The Harukists, Disappointed
The annual autumn buzz here in Tokyo for the Nobel Prize in Literature was more intense last week than in any years past. Japanese novelist Haruki Murakami, whose global audience and literary stardom confound conventional publishing wisdom (he’s not American, doesn’t write in English, and not a single vampire or wizard appears in his oeuvre), has been in the running several times, but this year he topped everyone’s list of favorites. Leading up to the word from Stockholm, early evening local time, a major domestic TV network aired a segment in which Murakami readers worldwide expressed their love for him and his books in a babel of languages. One Chinese reader declared that the latest China/Japan spat over disputed island territories had zero impact on China’s love for Murakami, despite the author’s recent newspaper article calling for both sides to lay off the liquor of nationalism. (Some Japanese newspapers were reportedly banned in China last month, so the reader may not have seen it.)

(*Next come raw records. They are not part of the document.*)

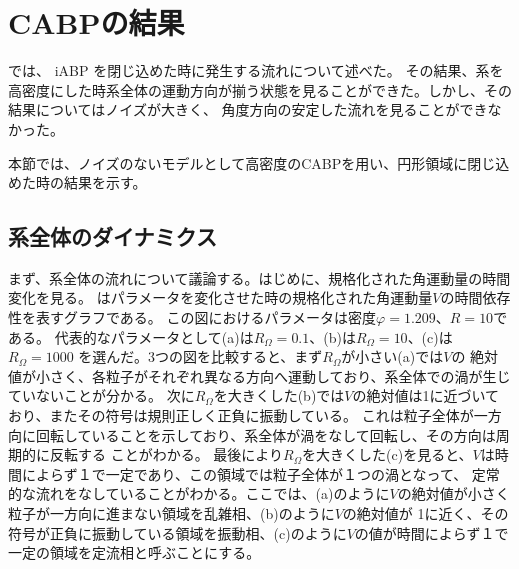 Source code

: \documentclass[/Users/ikedahajime/GitHub/reserch/master_report/thesis]{subfiles}
\begin{document}
\section{CABPの結果}\label{sec:result_cabp}
では、 iABP を閉じ込めた時に発生する流れについて述べた。
その結果、系を高密度にした時系全体の運動方向が揃う状態を見ることができた。しかし、その結果についてはノイズが大きく、
角度方向の安定した流れを見ることができなかった。

本節では、ノイズのないモデルとして高密度のCABPを用い、円形領域に閉じ込めた時の結果を示す。%
\subsection{系全体のダイナミクス}\label{subsec:CABPdinamicse}
まず、系全体の流れについて議論する。はじめに、規格化された角運動量の時間変化を見る。
はパラメータを変化させた時の規格化された角運動量$V$の時間依存性を表すグラフである。
この図におけるパラメータは密度$\varphi=1.209$、$R=10$である。
代表的なパラメータとして(a)は$R_{\Omega}=0.1$、(b)は$R_{\Omega}=10$、(c)は$R_{\Omega}=1000$
を選んだ。3つの図を比較すると、まず$R_{\Omega}$が小さい(a)では$V$の
絶対値が小さく、各粒子がそれぞれ異なる方向へ運動しており、系全体での渦が生じていないことが分かる。
次に$R_{\Omega}$を大きくした(b)では$V$の絶対値は1に近づいており、またその符号は規則正しく正負に振動している。%
これは粒子全体が一方向に回転していることを示しており、系全体が渦をなして回転し、その方向は周期的に反転する
ことがわかる。
最後により$R_{\Omega}$を大きくした(c)を見ると、$V$は時間によらず１で一定であり、この領域では粒子全体が１つの渦となって、
定常的な流れをなしていることがわかる。ここでは、(a)のように$V$の絶対値が小さく粒子が一方向に進まない領域を乱雑相、(b)のように$V$の絶対値が
1に近く、その符号が正負に振動している領域を振動相、(c)のように$V$の値が時間によらず１で一定の領域を定流相と呼ぶことにする。
\end{document}
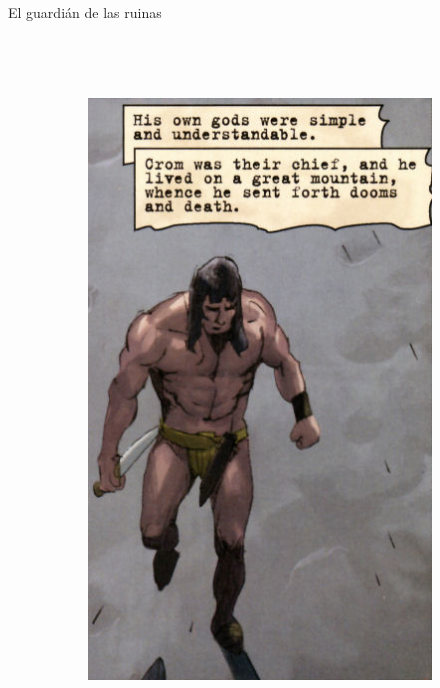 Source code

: \begin{frame}{El guardián de las ruinas}
\begin{columns}
\begin{figure}[htp]
			~
			\begin{subfigure}[b]{0.27\textwidth}
				\includegraphics[width=\textwidth]{img/conan/DH}
			\end{subfigure}
			~
			\begin{subfigure}[b]{0.23\textwidth}

\end{subfigure}
\end{figure}
\end{columns}
\end{frame}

Speaking of liquor: At least one bar in Tokyo hosted a special Murakami Nobel gathering for so-called “Harukists,” the label at home and abroad for Murakami’s most ardent fans. They were shown clutching copies of his books and framed photographs of the author, and half-finished glasses of wine and beer. Only the World Cup and the Olympics have occasioned similar events in the past. For the first time, oddsmakers, scholars, critics, readers, and publishing pros in and beyond Japan seemed united in nodding their belief that this was “his year.” But it wasn’t. China’s Mo Yan won, and the disappointed Harukists managed only sighs, followed by half-hearted applause for their neighbor’s accolade. “I’m very happy the winner was someone from Asia,” one female Harukist told the Mainichi newspaper on her way home, polite to the end.
“When I write novels, I have to go down into a very deep, dark, and lonely place,” Murakami told me the first time we met, in the summer of 1999, describing his creative process with an image he has now repeated in conversations many times since. “And then I have to come back, back to the surface. It’s very dangerous. And you have to be strong, physically and mentally strong, in order to do that every day.” Readers of Murakami’s fiction will likely recognize his description instantly: it’s the very same process many of his characters undergo, though for them the experience is more literal, involving wells, subway tunnels, and other subterranean passageways into secondary realms, where they struggle to connect two realities. In last fall’s “1Q84,” his latest and longest novel, the female protagonist, a fitness instructor and part-time assassin, descends from a raised expressway on a set of emergency stairs and encounters a time-warped alternate reality, with two moons, doppelgangers, and a murderous cult, that may or may not be happening in the Orwellian year 1984.
Little wonder that Murakami’s single, major work of nonfiction is called “Underground,” an exhaustive account of his interviews with the victims and perpetrators of one of modern Japan’s darkest days: the 1995 poisoning of Tokyo subway commuters by, yes, a murderous cult. But what most readers don’t know is that Murakami himself inhabits parallel realities, and not just at his writing desk. One is inside Japan; the other is nearly everywhere else, but especially in the United States. And in each, his behavior and reputation, and perceptions of both, are in many ways starkly divergent.